TOMODACHI Youth Ambassadors Program: American Students from New York City Experience Educational Exchange in Fukushima
The TOMODACHI Youth Ambassadors Program connected high school students from New York City and Fukushima for ten days of service-learning and positive youth development exchange programming. After participating in a three-week pre-trip seminar on topics ranging from Japanese history and culture and digital media production, to U.S.-Japan relations and environmental resilience, nine students from New York City traveled to Tokyo and Fukushima Prefecture from July 25 to August 4, 2018. Over the course of the trip, participants were immersed in homestays with Japanese families, culinary exploration, educational exchange with youth from Futaba Future High School in Fukushima, and tours of the Tohoku region provided by the Japanese youth development organization, Katariba.
The American youth spent the weekend in Tokyo with Japanese families who welcomed the participants with warmth and kindness, providing a first-hand introduction to Japanese culture filled with generosity, respect, and home-cooked meals. Natoya German, a participant from the Bronx, NY, shared, “My host mom is still texting me–sending me pictures of our dog, food, and other things. She tells me she can’t wait to come to NYC and I tell her I can’t wait to go back to Japan.”
Their journey continued with a week of in-depth learning in Tohoku Japan’s Tohoku region, where students heard from local residents, fellow students, business owners, government officials, and educators about the humanitarian and environmental impact of the Great East Japan Earthquake, tsunami, and subsequent nuclear disaster in the region.
As part of the students’ research into disaster response in the region, they had the opportunity to visit Iwaki, Hirono, Naraha, Tomioka, Okuma, Futaba, Namie, and Kawauchi in Fukushima Prefecture, which were all affected by the disaster. Two former residents served as guides, and the group visited an intermediate storage facility where they learned about procedures for replacing contaminated soil. The students described these experiences as highly impactful. The towns were like time capsules; there was minimal physical damage. Nursing homes, houses, gas stations, and businesses still stood exactly as they had seven years ago.
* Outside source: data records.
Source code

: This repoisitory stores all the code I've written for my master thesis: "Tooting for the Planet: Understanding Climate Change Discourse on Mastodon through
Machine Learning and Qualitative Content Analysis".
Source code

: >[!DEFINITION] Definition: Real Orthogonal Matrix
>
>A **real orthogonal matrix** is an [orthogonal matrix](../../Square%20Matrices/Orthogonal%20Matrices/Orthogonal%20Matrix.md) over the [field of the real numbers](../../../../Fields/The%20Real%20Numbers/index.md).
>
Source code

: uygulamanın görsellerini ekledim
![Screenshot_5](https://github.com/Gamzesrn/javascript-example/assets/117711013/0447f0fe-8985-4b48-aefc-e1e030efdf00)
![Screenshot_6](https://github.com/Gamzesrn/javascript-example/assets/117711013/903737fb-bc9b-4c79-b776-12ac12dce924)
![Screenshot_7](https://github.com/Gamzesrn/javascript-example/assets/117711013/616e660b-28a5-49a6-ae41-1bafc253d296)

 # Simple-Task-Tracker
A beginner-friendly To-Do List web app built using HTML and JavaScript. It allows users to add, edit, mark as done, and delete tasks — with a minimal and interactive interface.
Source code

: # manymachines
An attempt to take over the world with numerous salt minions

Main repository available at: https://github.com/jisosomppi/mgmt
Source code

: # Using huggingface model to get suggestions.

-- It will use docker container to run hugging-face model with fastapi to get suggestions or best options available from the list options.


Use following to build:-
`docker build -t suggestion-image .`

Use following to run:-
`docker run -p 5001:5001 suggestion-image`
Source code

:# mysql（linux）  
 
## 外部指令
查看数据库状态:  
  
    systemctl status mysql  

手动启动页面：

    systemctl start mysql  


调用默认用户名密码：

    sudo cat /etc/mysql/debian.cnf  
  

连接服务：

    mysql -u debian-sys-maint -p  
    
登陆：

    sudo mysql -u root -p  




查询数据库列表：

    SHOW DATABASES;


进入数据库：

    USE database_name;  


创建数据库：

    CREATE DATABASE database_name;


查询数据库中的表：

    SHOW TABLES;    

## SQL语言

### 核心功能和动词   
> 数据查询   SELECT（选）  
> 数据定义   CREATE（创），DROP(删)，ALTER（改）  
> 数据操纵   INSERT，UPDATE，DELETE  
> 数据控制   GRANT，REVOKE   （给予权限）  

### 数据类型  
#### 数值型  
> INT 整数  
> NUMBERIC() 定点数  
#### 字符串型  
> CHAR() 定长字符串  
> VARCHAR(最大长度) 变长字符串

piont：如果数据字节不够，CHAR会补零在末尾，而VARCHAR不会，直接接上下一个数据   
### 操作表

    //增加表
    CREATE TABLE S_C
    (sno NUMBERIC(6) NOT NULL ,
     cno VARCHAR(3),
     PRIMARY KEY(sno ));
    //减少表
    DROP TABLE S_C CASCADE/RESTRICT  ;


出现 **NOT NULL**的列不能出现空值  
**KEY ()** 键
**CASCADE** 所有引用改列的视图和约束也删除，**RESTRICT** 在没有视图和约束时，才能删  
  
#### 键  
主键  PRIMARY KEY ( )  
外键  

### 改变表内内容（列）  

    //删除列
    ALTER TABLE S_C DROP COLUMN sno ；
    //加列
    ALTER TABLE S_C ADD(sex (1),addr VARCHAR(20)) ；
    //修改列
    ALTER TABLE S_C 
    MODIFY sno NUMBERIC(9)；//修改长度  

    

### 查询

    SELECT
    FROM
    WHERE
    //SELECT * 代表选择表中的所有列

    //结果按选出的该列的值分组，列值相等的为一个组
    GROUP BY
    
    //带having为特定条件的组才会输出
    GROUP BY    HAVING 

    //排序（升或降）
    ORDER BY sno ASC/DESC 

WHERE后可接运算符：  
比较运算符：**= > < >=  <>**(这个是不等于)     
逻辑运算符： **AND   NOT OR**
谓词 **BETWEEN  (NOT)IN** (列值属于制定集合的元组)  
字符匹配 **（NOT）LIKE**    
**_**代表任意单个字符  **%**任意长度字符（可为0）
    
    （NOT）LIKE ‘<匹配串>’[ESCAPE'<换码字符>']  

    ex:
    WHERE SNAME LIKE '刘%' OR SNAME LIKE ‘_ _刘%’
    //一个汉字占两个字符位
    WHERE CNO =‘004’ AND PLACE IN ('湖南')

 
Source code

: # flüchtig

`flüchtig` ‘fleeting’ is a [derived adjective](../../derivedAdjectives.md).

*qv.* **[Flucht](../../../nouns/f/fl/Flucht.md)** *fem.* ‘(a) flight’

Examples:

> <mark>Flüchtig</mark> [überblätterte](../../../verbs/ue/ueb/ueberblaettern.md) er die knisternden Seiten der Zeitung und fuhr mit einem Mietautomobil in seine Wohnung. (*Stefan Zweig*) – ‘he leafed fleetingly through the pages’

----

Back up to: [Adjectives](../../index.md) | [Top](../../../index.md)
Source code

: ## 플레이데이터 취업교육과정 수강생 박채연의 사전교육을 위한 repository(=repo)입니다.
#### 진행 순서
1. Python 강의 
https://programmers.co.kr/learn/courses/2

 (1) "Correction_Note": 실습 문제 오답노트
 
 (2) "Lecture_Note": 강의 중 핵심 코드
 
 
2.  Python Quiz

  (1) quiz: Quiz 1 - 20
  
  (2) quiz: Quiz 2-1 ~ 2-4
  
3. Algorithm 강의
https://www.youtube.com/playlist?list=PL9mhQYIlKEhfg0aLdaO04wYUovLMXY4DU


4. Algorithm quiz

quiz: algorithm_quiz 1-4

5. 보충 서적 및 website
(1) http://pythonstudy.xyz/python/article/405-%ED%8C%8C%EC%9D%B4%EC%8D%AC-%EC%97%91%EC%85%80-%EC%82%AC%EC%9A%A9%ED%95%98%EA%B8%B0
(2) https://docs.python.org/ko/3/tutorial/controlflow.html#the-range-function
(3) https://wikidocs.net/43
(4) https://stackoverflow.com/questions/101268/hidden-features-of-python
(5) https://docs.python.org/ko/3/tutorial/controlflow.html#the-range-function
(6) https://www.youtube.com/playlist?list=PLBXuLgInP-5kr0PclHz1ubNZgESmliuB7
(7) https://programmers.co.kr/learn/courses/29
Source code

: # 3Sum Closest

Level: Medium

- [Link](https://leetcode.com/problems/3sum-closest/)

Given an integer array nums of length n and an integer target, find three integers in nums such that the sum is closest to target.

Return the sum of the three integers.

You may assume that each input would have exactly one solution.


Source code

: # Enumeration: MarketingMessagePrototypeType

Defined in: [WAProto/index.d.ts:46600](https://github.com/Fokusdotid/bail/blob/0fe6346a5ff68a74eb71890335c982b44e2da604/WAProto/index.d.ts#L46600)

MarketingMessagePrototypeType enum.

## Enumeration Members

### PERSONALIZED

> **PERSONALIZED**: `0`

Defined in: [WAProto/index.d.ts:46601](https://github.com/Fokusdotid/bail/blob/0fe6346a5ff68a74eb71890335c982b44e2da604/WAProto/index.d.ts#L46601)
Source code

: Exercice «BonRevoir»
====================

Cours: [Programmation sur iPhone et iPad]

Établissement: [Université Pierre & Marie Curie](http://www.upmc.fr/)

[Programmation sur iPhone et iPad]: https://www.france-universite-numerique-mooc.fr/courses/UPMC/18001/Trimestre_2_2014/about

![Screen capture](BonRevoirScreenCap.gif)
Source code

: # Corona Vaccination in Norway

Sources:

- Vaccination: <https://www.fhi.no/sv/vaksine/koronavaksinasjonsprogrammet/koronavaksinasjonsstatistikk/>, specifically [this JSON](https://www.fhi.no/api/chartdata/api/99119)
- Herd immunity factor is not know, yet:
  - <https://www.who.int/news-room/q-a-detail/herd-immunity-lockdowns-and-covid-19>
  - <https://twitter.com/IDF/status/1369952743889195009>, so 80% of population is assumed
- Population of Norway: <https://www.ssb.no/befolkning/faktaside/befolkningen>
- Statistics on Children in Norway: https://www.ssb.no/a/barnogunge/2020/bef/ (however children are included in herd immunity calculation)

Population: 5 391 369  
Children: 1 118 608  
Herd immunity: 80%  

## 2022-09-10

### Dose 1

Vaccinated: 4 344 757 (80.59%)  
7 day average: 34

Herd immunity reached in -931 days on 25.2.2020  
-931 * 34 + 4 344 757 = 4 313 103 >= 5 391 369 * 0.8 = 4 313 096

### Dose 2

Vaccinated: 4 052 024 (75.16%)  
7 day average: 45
While many residents were scattered by the disaster, the communities remained resilient in their efforts to restore Fukushima.
In reflecting on her experience in the region, Gianela Campos from Brooklyn, NY wrote, “My trip to Japan has taught me the true definition of resilience. Resilience is not only the ability to go through obstacles; the people of Fukushima have taught me that to be resilient, your attitude towards others matters.”
Many participants cited their exchange with students at Futaba Future High School as the highlight of the trip. Despite the language barrier, the students had the opportunity to get to know each other through interactive workshops, peer-education, and community-building activities.
This program was funded by TOMODACHI’s Fund for Exchanges through generous contributions from Toyota Motor Corporation, Mitsubishi Corporation, and Hitachi, Ltd.